Protokoll der Sitzung vom 15.10.2014

(Beifall bei der SPD)

Danke schön, Herr Kollege Pfaffmann. Mir ist soeben eine Änderung

der Rednerliste signalisiert worden. Statt Frau Staatsministerin Müller redet der Herr Ministerpräsident. Bitte schön.

(Beifall bei der CSU)

Herr Präsident, meine sehr verehrten Damen und Herren! Ich spreche deshalb, weil ich über den Verlauf der Diskussion in der letzten Stunde etwas betroffen bin.
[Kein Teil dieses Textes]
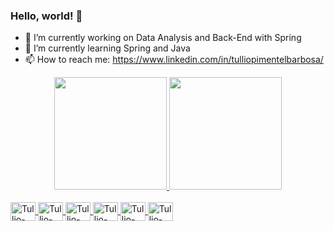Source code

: ### Hello, world! 👋

- 🔭 I’m currently working on Data Analysis and Back-End with Spring
- 🌱 I’m currently learning Spring and Java
- 📫 How to reach me: https://www.linkedin.com/in/tulliopimentelbarbosa/

<div align="center">
  <a href="https://www.linkedin.com/in/tulliopimentelbarbosa/">
  <img height="180em" src="https://github-readme-stats.vercel.app/api?username=tulliopimentel&show_icons=true&theme=dark&include_all_commits=true&count_private=true"/>
  <img height="180em" src="https://github-readme-stats.vercel.app/api/top-langs/?username=tulliopimentel&layout=compact&langs_count=7&theme=dark"/>
</div>
  
<div style="display: inline_block"><br>
  <img align="center" alt="Tullio-Python" height="30" width="40" src="https://cdn.jsdelivr.net/gh/devicons/devicon/icons/python/python-original-wordmark.svg">
  <img align="center" alt="Tullio-Pandas" height="30" width="40" src="https://cdn.jsdelivr.net/gh/devicons/devicon/icons/pandas/pandas-original-wordmark.svg">
  <img align="center" alt="Tullio-Java" height="30" width="40" src="https://cdn.jsdelivr.net/gh/devicons/devicon/icons/java/java-original-wordmark.svg">
  <img align="center" alt="Tullio-Js" height="30" width="40" src="https://cdn.jsdelivr.net/gh/devicons/devicon/icons/javascript/javascript-original.svg">
  <img align="center" alt="Tullio-html" height="30" width="40" src="https://cdn.jsdelivr.net/gh/devicons/devicon/icons/html5/html5-original-wordmark.svg">
  <img align="center" alt="Tullio-css" height="30" width="40" src="https://cdn.jsdelivr.net/gh/devicons/devicon/icons/css3/css3-original-wordmark.svg">
  
  

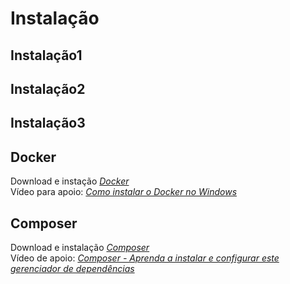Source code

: <h1>Instalação</h1>

<h2>Instalação1</h2>

<h2>Instalação2</h2>

<h2>Instalação3</h2>

<h2>Docker</h2>

Download e instação <a href = 'https://docs.docker.com/desktop/install/windows-install/'><i>Docker</i></a><br>
Vídeo para apoio: <a href = 'https://www.youtube.com/watch?v=Lgh8JgcYFwM'><i>Como instalar o Docker no Windows</i></a>

<h2>Composer</h2>

Download e instalação <a href = 'https://getcomposer.org/'><i>Composer</i></a><br>
Vídeo de apoio: <a href = 'https://www.youtube.com/watch?v=VeK3UvBKtqU'><i>Composer - Aprenda a instalar e configurar este gerenciador de dependências</i></a>
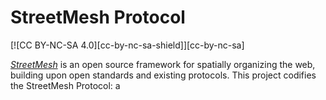 # StreetMesh Protocol

[![CC BY-NC-SA 4.0][cc-by-nc-sa-shield]][cc-by-nc-sa]

[*StreetMesh*](https://github.com/StreetMesh) is an open source framework for spatially organizing the web, building upon open standards and existing protocols. This project codifies the StreetMesh Protocol: a 
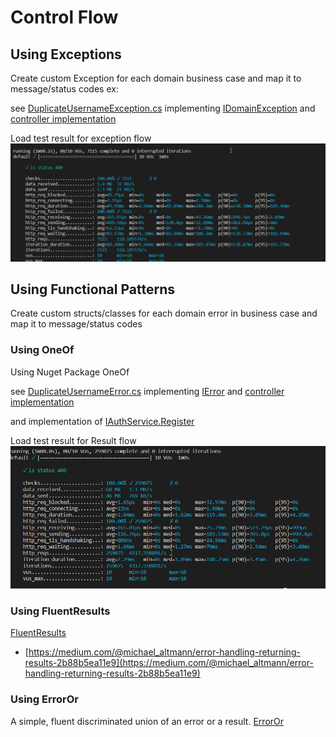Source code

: # Control Flow

## Using Exceptions

Create custom Exception for each domain business case and map it to message/status codes
ex:

see [DuplicateUsernameException.cs](/Identity.Api/Domain/Common/Exceptions/DuplicateUsernameException.cs) implementing [IDomainException](/Identity.Api/Domain/Common/Exceptions/IDomainException.cs) and [controller implementation](/Identity.Api/Controllers/ErrorsController.cs)

Load test result for exception flow
![load test result](/Docs/exception-load-test.png)

## Using Functional Patterns

Create custom structs/classes for each domain error in business case and map it to message/status codes

### Using OneOf

Using Nuget Package OneOf

see [DuplicateUsernameError.cs](/Identity.Api/Domain/Common/Errors/DuplicateUsernameError.cs) implementing [IError](/Identity.Api/Domain/Common/Errors/IError.cs) and [controller implementation](/Identity.Api/Controllers/AuthController.cs)

and implementation of [IAuthService.Register](/Identity.Api/Domain/Services/AuthService.cs)

Load test result for Result flow
![load test result](/Docs/oneof-load-test.png)

### Using FluentResults

[FluentResults](https://github.com/altmann/FluentResults)

- [https://medium.com/@michael_altmann/error-handling-returning-results-2b88b5ea11e9](https://medium.com/@michael_altmann/error-handling-returning-results-2b88b5ea11e9)

### Using ErrorOr

A simple, fluent discriminated union of an error or a result.
[ErrorOr](https://github.com/amantinband/error-or)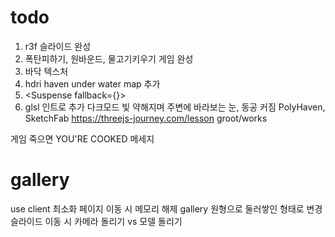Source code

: # todo

1. r3f 슬라이드 완성
2. 폭탄피하기, 원바운드, 물고기키우기 게임 완성
3. 바닥 텍스처
4. hdri haven under water map 추가
5. <Suspense fallback={<Loader />}>
6. glsl 인트로 추가 다크모드 빛 약해지며 주변에 바라보는 눈, 동공 커짐
   PolyHaven, SketchFab
   https://threejs-journey.com/lesson
   groot/works

게임 죽으면 YOU'RE COOKED 메세지

# gallery

use client 최소화
페이지 이동 시 메모리 해제
gallery 원형으로 둘러쌓인 형태로 변경
슬라이드 이동 시 카메라 돌리기 vs 모델 돌리기
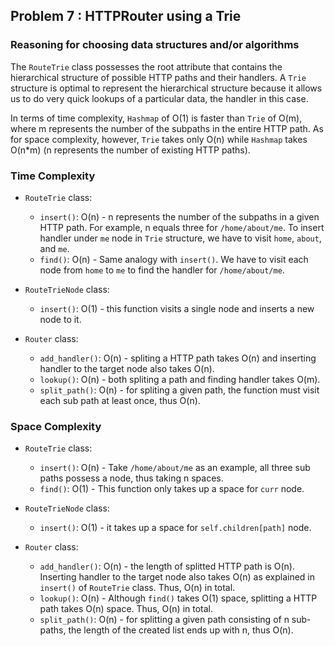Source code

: ## Problem 7 : HTTPRouter using a Trie

### Reasoning for choosing data structures and/or algorithms

The `RouteTrie` class possesses the root attribute that contains the hierarchical structure of possible HTTP paths and their handlers. A `Trie` structure is optimal to represent the hierarchical structure because it allows us to do very quick lookups of a particular data, the handler in this case.

In terms of time complexity, `Hashmap` of O(1) is faster than `Trie` of O(m), where m represents the number of the subpaths in the entire HTTP path. As for space complexity, however, `Trie` takes only O(n) while `Hashmap` takes O(n*m) (n represents the number of existing HTTP paths).

### Time Complexity

* `RouteTrie` class:
    * `insert()`: O(n) - n represents the number of the subpaths in a given HTTP path. For example, n equals three for `/home/about/me`. To insert handler under `me` node in `Trie` structure, we have to visit `home`, `about`, and `me`.
    * `find()`: O(n) - Same analogy with `insert()`. We have to visit each node from `home` to `me` to find the handler for `/home/about/me`.

* `RouteTrieNode` class:
    * `insert()`: O(1) - this function visits a single node and inserts a new node to it.

* `Router` class:
    * `add_handler()`: O(n) - spliting a HTTP path takes O(n) and inserting handler to the target node also takes O(n).
    * `lookup()`: O(n) - both spliting a path and finding handler takes O(m).
    * `split_path()`: O(n) - for spliting a given path, the function must visit each sub path at least once, thus O(n).

### Space Complexity

* `RouteTrie` class:
    * `insert()`: O(n) - Take `/home/about/me` as an example, all three sub paths possess a node, thus taking n spaces.
    * `find()`: O(1) - This function only takes up a space for `curr` node.

* `RouteTrieNode` class:
    * `insert()`: O(1) - it takes up a space for `self.children[path]` node.

* `Router` class:
    * `add_handler()`: O(n) - the length of splitted HTTP path is O(n). Inserting handler to the target node also takes O(n) as explained in `insert()` of `RouteTrie` class. Thus, O(n) in total.
    * `lookup()`: O(n) - Although `find()` takes O(1) space, splitting a HTTP path takes O(n) space. Thus, O(n) in total. 
    * `split_path()`: O(n) - for splitting a given path consisting of n sub-paths, the length of the created list ends up with n, thus O(n).


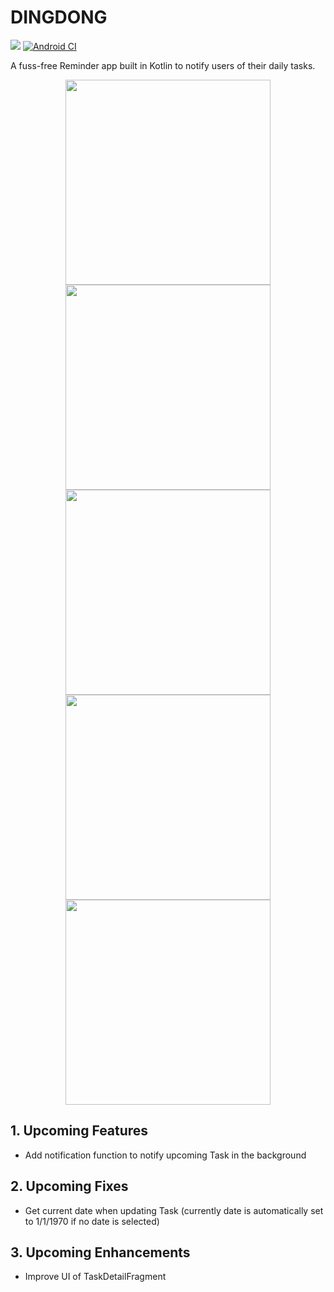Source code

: # DINGDONG

<a href="https://opensource.org/licenses/Apache-2.0"><img src="https://img.shields.io/badge/license-Apache2.0-brightgreen"></a>
[![Android CI](https://github.com/joellecorliss/DINGDONG/actions/workflows/android.yml/badge.svg)](https://github.com/joellecorliss/DINGDONG/actions)

A fuss-free Reminder app built in Kotlin to notify users of their daily tasks.

<p float="left" align="center">
  <img src="https://user-images.githubusercontent.com/26968011/183873108-5950ea89-251a-4397-8fbc-ae843b934a5b.png" width="328">
  <img src="https://user-images.githubusercontent.com/26968011/183894753-683d5d96-1c2c-4518-aa37-f21b439cec3c.png" width="328">
  <img src="https://user-images.githubusercontent.com/26968011/183894736-af7fdabe-8219-4e7d-b569-5e72b4f5dc21.png" width="328">
  <img src="https://user-images.githubusercontent.com/26968011/183894745-b7105397-4fe1-4b38-9249-87a2ae6c8ceb.png" width="328">
  <img src="https://user-images.githubusercontent.com/26968011/183894725-30249ebd-1074-4b20-899f-dc6c82e744e5.png" width="328">
</p>

## 1. Upcoming Features
- Add notification function to notify upcoming Task in the background

## 2. Upcoming Fixes
- Get current date when updating Task (currently date is automatically set to 1/1/1970 if no date is selected)

## 3. Upcoming Enhancements
- Improve UI of TaskDetailFragment
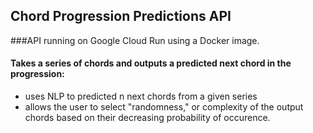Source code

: 

## Chord Progression Predictions API

###API running on Google Cloud Run using a Docker image.

#### Takes a series of chords and outputs a predicted next chord in the progression:

- uses NLP to predicted n next chords from a given series
- allows the user to select "randomness," or complexity of the output chords based on their decreasing probability of occurence.
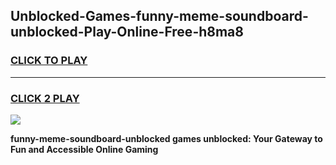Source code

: 
## Unblocked-Games-funny-meme-soundboard-unblocked-Play-Online-Free-h8ma8
<h3>
<a href="https://premium76.site?title=funny-meme-soundboard-unblocked&ref=26A">CLICK TO PLAY</a></h3>
<hr>

<h3>
<a href="https://premium76.site?title=funny-meme-soundboard-unblocked&ref=26A">CLICK 2 PLAY</a>
  
</h3>

<a href="https://premium76.site?title=funny-meme-soundboard-unblocked&ref=26A"><img src="https://clearcache.store/games.png"></a>


**funny-meme-soundboard-unblocked games unblocked: Your Gateway to Fun and Accessible Online Gaming**
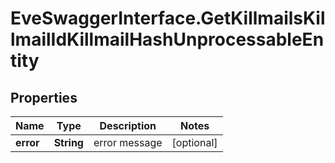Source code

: # EveSwaggerInterface.GetKillmailsKillmailIdKillmailHashUnprocessableEntity

## Properties
Name | Type | Description | Notes
------------ | ------------- | ------------- | -------------
**error** | **String** | error message | [optional] 


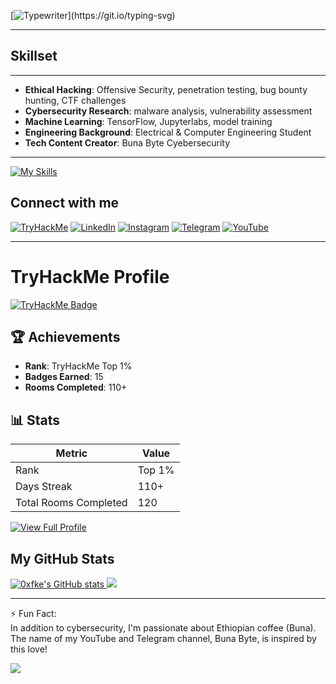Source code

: [![Typewriter](https://readme-typing-svg.herokuapp.com?font=Orbitron&size=30&duration=4000&color=00FF40&pause=500&center=true&random=false&width=1200&lines=$+Hi+there,+I'm+Befikadu!+👋+a+Cybersecurity+Enthusiast;)](https://git.io/typing-svg)



---

## Skillset
---

- **Ethical Hacking**: Offensive Security, penetration testing, bug bounty hunting, CTF challenges
- **Cybersecurity Research**: malware analysis, vulnerability assessment
- **Machine Learning**: TensorFlow, Jupyterlabs, model training 
- **Engineering Background**: Electrical & Computer Engineering Student
- **Tech Content Creator**: Buna Byte Cyebersecurity
---

[![My Skills](https://skillicons.dev/icons?i=python,cpp,linux,bash,git,github,kali,powershell,flask,js,html,css,mysql,pr,tensorflow,sklearn,jupyter&perline=15)](https://skillicons.dev)


## Connect with me
[![TryHackMe](https://img.shields.io/badge/TryHackMe-Profile-red?style=flat-square&logo=tryhackme&logoColor=white)](https://tryhackme.com/p/0xfke)
[![LinkedIn](https://img.shields.io/badge/LinkedIn-BefikaduTesfaye-0077B5?style=flat-square&logo=linkedin&logoColor=white)](https://www.linkedin.com/in/befikadu-tesfaye/)
[![Instagram](https://img.shields.io/badge/Instagram-BefikaduTesfaye-%23E4405F.svg?logo=Instagram&logoColor=white)](https://instagram.com/0xfke)
[![Telegram](https://img.shields.io/badge/Telegram-BunaByte-0088cc?style=flat-square&logo=telegram&logoColor=white)](https://t.me/bunabytecs)
[![YouTube](https://img.shields.io/badge/YouTube-BunaByte-red?style=flat-square&logo=youtube&logoColor=white)](https://www.youtube.com/@bunabyte?sub_confirmation=1) 

---

# TryHackMe Profile

[![TryHackMe Badge](https://img.shields.io/badge/TryHackMe-Profile-red?style=flat-square&logo=tryhackme&logoColor=white)](https://tryhackme.com/p/0xfke)

## 🏆 Achievements
- **Rank**: TryHackMe Top 1%
- **Badges Earned**: 15
- **Rooms Completed**: 110+ 

## 📊 Stats
| Metric | Value |
|--------|-------|
| Rank | Top 1% |
| Days Streak | 110+ |
| Total Rooms Completed | 120 |

[![View Full Profile](https://img.shields.io/badge/TryHackMe-Profile-red?style=flat-square&logo=tryhackme&logoColor=white)](https://tryhackme.com/p/0xfke)

## My GitHub Stats

<a href="http://www.github.com/0xfke"><img src="https://github-readme-stats.vercel.app/api?username=0xfke&show_icons=true&hide=&count_private=true&title_color=0891b2&text_color=ffffff&icon_color=0891b2&bg_color=1c1917&hide_border=true&show_icons=true" alt="0xfke's GitHub stats" /></a><a href="http://www.github.com/0xfke">
<img src="https://github-readme-streak-stats.herokuapp.com/?user=0xfke&stroke=ffffff&background=1c1917&ring=0891b2&fire=0891b2&currStreakNum=ffffff&currStreakLabel=0891b2&sideNums=ffffff&sideLabels=ffffff&dates=ffffff&hide_border=true" /></a>

---
⚡ Fun Fact:<br>In addition to cybersecurity, I'm passionate about Ethiopian coffee (Buna). The name of my YouTube and Telegram channel, Buna Byte, is inspired by this love!

[![](https://visitcount.itsvg.in/api?id=0xfke&icon=0&color=0)](https://visitcount.itsvg.in)

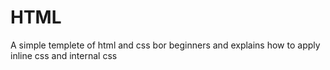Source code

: # HTML
A simple templete of html and css bor beginners and 
explains how to apply inline css and internal css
(Beifall bei der CSU – Zurufe von der SPD: Oh! – Zuruf des Abgeordneten Dr. Sepp Dürr (GRÜNE) – Gegenruf der Abgeordneten Kerstin SchreyerStäblein (CSU): Hör mal zu!)

Bei jedem Gespräch, zuletzt am Sonntagabend mit der Kanzlerin, morgen und übermorgen mit den Ministerpräsidenten, beschäftigen wir als Verantwortliche für die Bundesrepublik Deutschland uns mit dieser erstmaligen, vielleicht einmaligen Herausforderung, einer Herausforderung, vor der die Bundesrepublik Deutschland so noch nicht stand.

(Unruhe – Glocke des Präsidenten)

Ich kann nur darauf hinweisen, dass wir uns vor nicht allzu langer Zeit noch über den Arabischen Frühling gefreut haben. Der Arabische Frühling steht auf dem Kopf. Ich bewundere alle, die heute so tun, als hätten sie die Entwicklung auf der Krim, in Kiew, in der Ostukraine, im Nordirak und die Verfolgung der Christen und Jesiden schon seit Jahren vorhergesehen. Hier hat nur niemand gemerkt, dass Sie so genial sind, Herr Pfaffmann. Das Kennzeichen eines selbsternannten Genies ist, dass außer dem Genie niemand etwas von der Genialität merkt.

(Beifall bei der CSU – Zurufe von den GRÜNEN)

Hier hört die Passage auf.